Aparentemente o Concelho é um dos que apresenta maior desequilíbrio financeiro. Parece que o “saldo corrente deduzido da média das amortizações” é negativo em 12,5% relativamente ao das receitas correntes. Extraordinário para quem faz da sua gestão financeira “rigorosa e equilibrada” a principal arma. Fantástico como “destacados” dirigentes alinham nesta campanha. É cada vez mais evidente que palavras vindas daquela banda valem o que valem.

Em 2015 Nelas foi o 7º pior município do país no que a este parametro diz respeito

Pese embora isto o Sr. Dr. Silva propôs na passada Segunda-feira um aumento do orçamento de 11 para 16,2 milhões de euros, empolando a receita de forma exponencial o que levaria ao aumento da dívida e a maior desequilíbrio. Bem como a proposta para um aumento do quadro de pessoal em 39 pessoas (a iniciar em Agosto de 2017) que teria um efeito similar.

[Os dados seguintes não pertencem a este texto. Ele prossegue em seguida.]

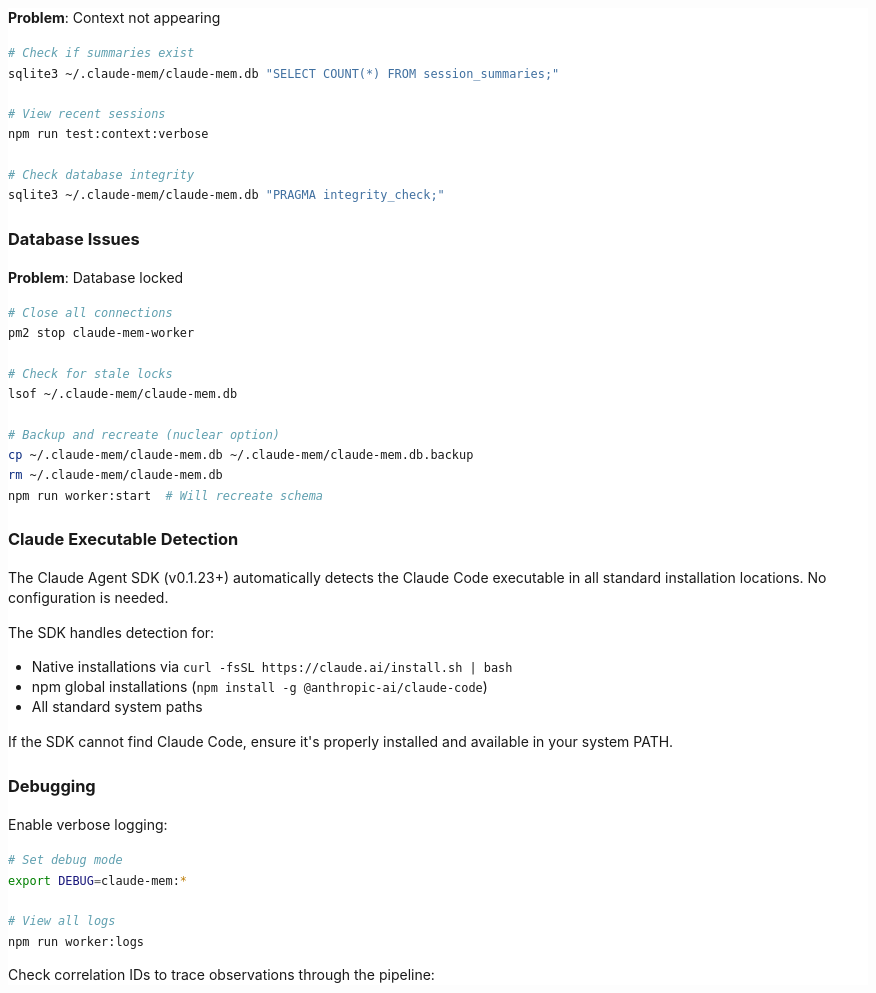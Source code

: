 **Problem**: Context not appearing

```bash
# Check if summaries exist
sqlite3 ~/.claude-mem/claude-mem.db "SELECT COUNT(*) FROM session_summaries;"

# View recent sessions
npm run test:context:verbose

# Check database integrity
sqlite3 ~/.claude-mem/claude-mem.db "PRAGMA integrity_check;"
```

### Database Issues

**Problem**: Database locked

```bash
# Close all connections
pm2 stop claude-mem-worker

# Check for stale locks
lsof ~/.claude-mem/claude-mem.db

# Backup and recreate (nuclear option)
cp ~/.claude-mem/claude-mem.db ~/.claude-mem/claude-mem.db.backup
rm ~/.claude-mem/claude-mem.db
npm run worker:start  # Will recreate schema
```

### Claude Executable Detection

The Claude Agent SDK (v0.1.23+) automatically detects the Claude Code executable in all standard installation locations. No configuration is needed.

The SDK handles detection for:
- Native installations via `curl -fsSL https://claude.ai/install.sh | bash`
- npm global installations (`npm install -g @anthropic-ai/claude-code`)
- All standard system paths

If the SDK cannot find Claude Code, ensure it's properly installed and available in your system PATH.

### Debugging

Enable verbose logging:

```bash
# Set debug mode
export DEBUG=claude-mem:*

# View all logs
npm run worker:logs
```

Check correlation IDs to trace observations through the pipeline:
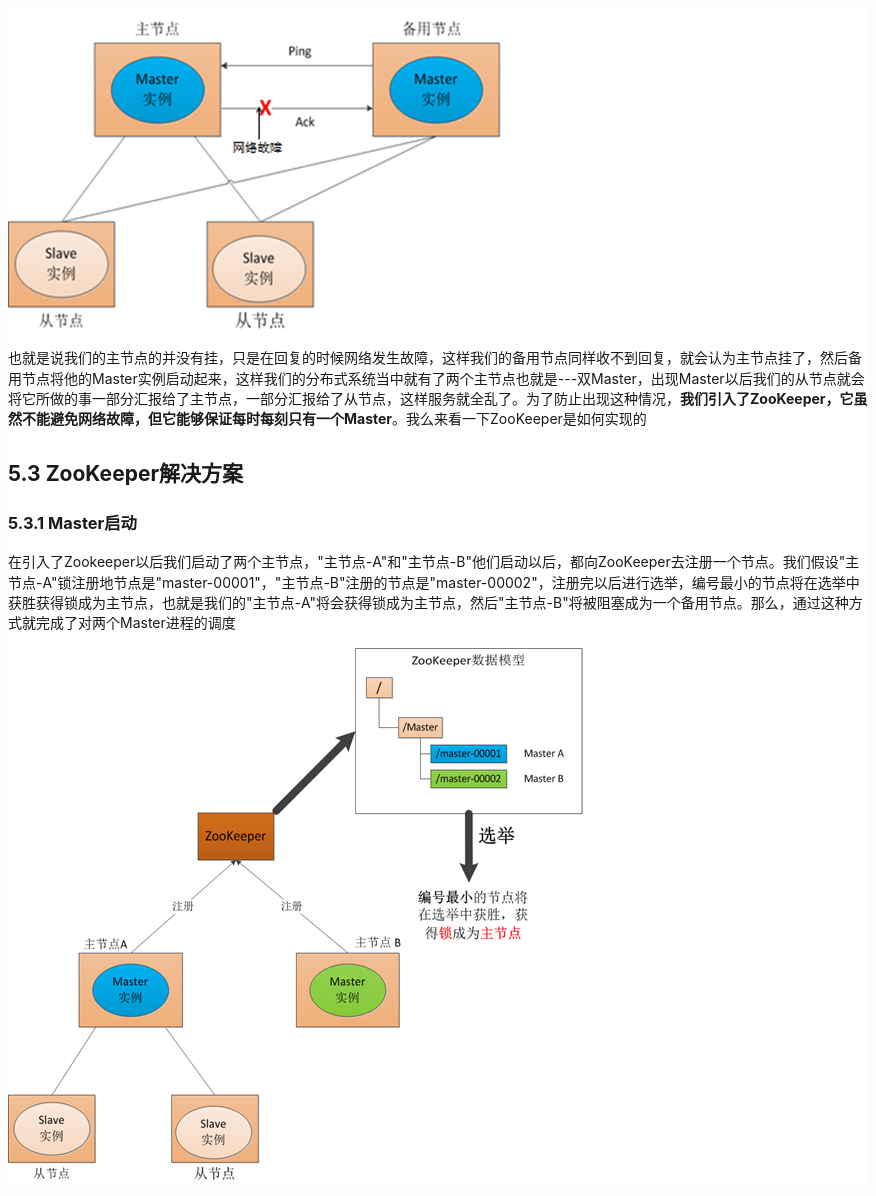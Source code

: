 ![fig8](/images/Zookeeper-基础/fig8.png)

也就是说我们的主节点的并没有挂，只是在回复的时候网络发生故障，这样我们的备用节点同样收不到回复，就会认为主节点挂了，然后备用节点将他的Master实例启动起来，这样我们的分布式系统当中就有了两个主节点也就是---双Master，出现Master以后我们的从节点就会将它所做的事一部分汇报给了主节点，一部分汇报给了从节点，这样服务就全乱了。为了防止出现这种情况，__我们引入了ZooKeeper，它虽然不能避免网络故障，但它能够保证每时每刻只有一个Master__。我么来看一下ZooKeeper是如何实现的

## 5.3 ZooKeeper解决方案

### 5.3.1 Master启动

在引入了Zookeeper以后我们启动了两个主节点，"主节点-A"和"主节点-B"他们启动以后，都向ZooKeeper去注册一个节点。我们假设"主节点-A"锁注册地节点是"master-00001"，"主节点-B"注册的节点是"master-00002"，注册完以后进行选举，编号最小的节点将在选举中获胜获得锁成为主节点，也就是我们的"主节点-A"将会获得锁成为主节点，然后"主节点-B"将被阻塞成为一个备用节点。那么，通过这种方式就完成了对两个Master进程的调度

![fig9](/images/Zookeeper-基础/fig9.png)
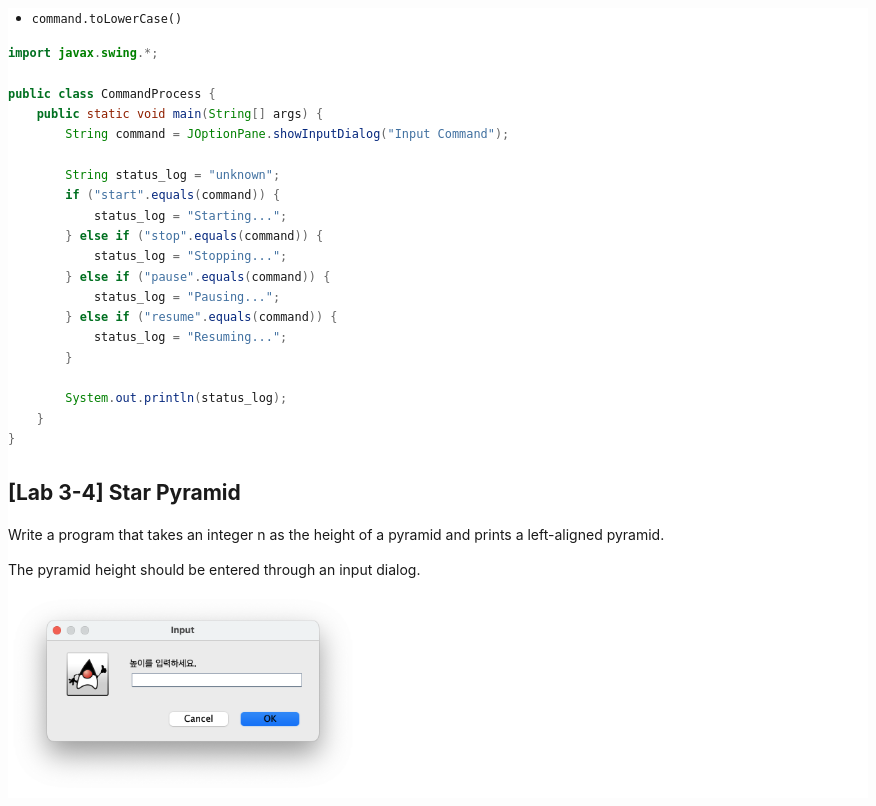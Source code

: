 - `command.toLowerCase()`

```java
import javax.swing.*;

public class CommandProcess {
    public static void main(String[] args) {
        String command = JOptionPane.showInputDialog("Input Command");

        String status_log = "unknown";
        if ("start".equals(command)) {
            status_log = "Starting...";
        } else if ("stop".equals(command)) {
            status_log = "Stopping...";
        } else if ("pause".equals(command)) {
            status_log = "Pausing...";
        } else if ("resume".equals(command)) {
            status_log = "Resuming...";
        }

        System.out.println(status_log);
    }
}
```

## [Lab 3-4] Star Pyramid

Write a program that takes an integer n as the height of a pyramid and prints a left-aligned pyramid.

The pyramid height should be entered through an input dialog.

<img src="./img/4-in.png" width="350">

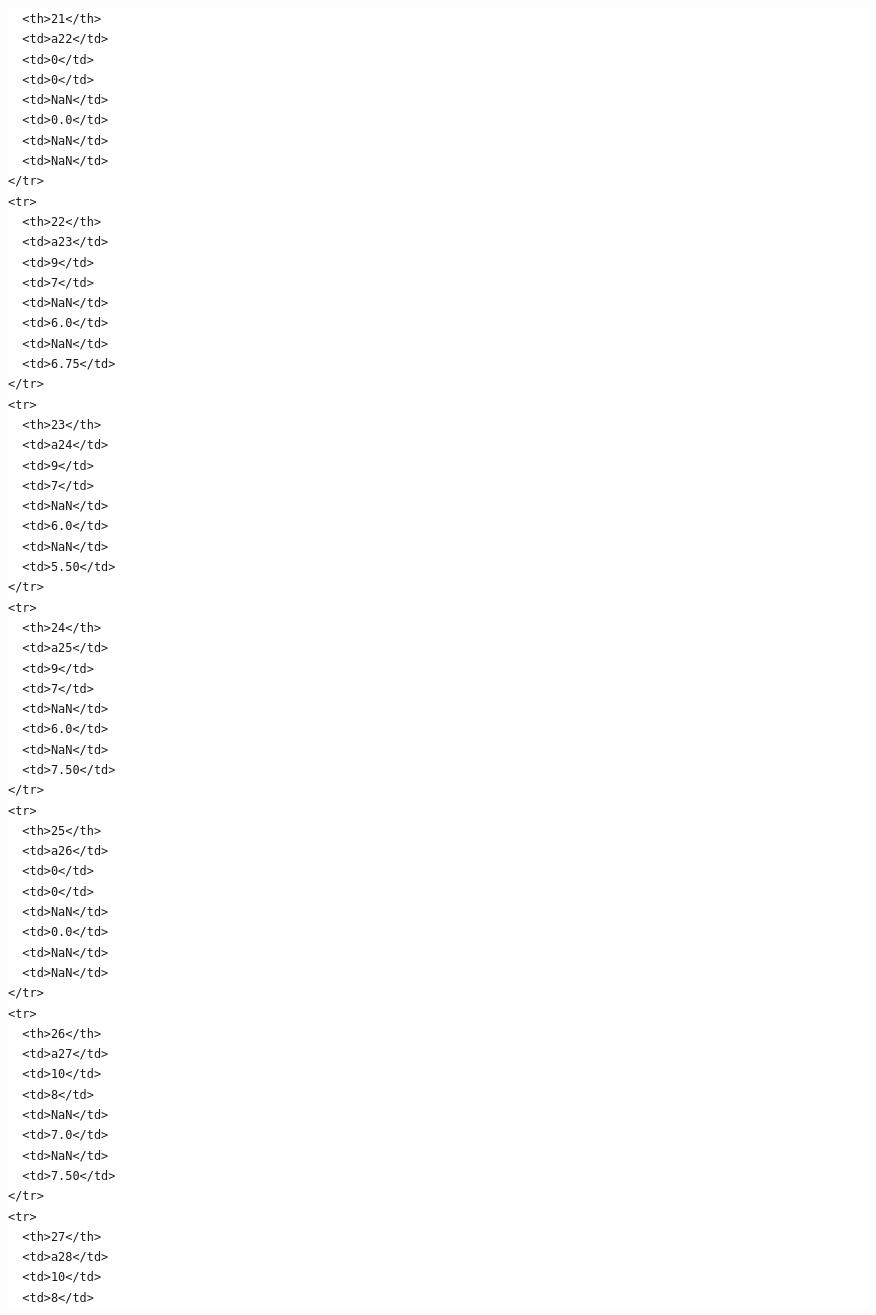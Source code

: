       <th>21</th>
      <td>a22</td>
      <td>0</td>
      <td>0</td>
      <td>NaN</td>
      <td>0.0</td>
      <td>NaN</td>
      <td>NaN</td>
    </tr>
    <tr>
      <th>22</th>
      <td>a23</td>
      <td>9</td>
      <td>7</td>
      <td>NaN</td>
      <td>6.0</td>
      <td>NaN</td>
      <td>6.75</td>
    </tr>
    <tr>
      <th>23</th>
      <td>a24</td>
      <td>9</td>
      <td>7</td>
      <td>NaN</td>
      <td>6.0</td>
      <td>NaN</td>
      <td>5.50</td>
    </tr>
    <tr>
      <th>24</th>
      <td>a25</td>
      <td>9</td>
      <td>7</td>
      <td>NaN</td>
      <td>6.0</td>
      <td>NaN</td>
      <td>7.50</td>
    </tr>
    <tr>
      <th>25</th>
      <td>a26</td>
      <td>0</td>
      <td>0</td>
      <td>NaN</td>
      <td>0.0</td>
      <td>NaN</td>
      <td>NaN</td>
    </tr>
    <tr>
      <th>26</th>
      <td>a27</td>
      <td>10</td>
      <td>8</td>
      <td>NaN</td>
      <td>7.0</td>
      <td>NaN</td>
      <td>7.50</td>
    </tr>
    <tr>
      <th>27</th>
      <td>a28</td>
      <td>10</td>
      <td>8</td>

Isto num município que, como se pode ver, continua a ter um dos maiores índices de dívida total e um dos piores resultados económicos de todos os municípios portugueses em 2015 (2014 parece ter sido a excepção). Veremos como vai a ser a análise ao corrente ano. Aguarda-se com curiosidade pelos valores da execução orçamental.

Resultados económicos (valores absolutos)

O desequilíbrio do anterior executivo não nasceu no segundo ano do mandato do executivo anterior.

Não admira que a proposta daninha fosse chumbada no dia 21 por quem sempre foi coerente.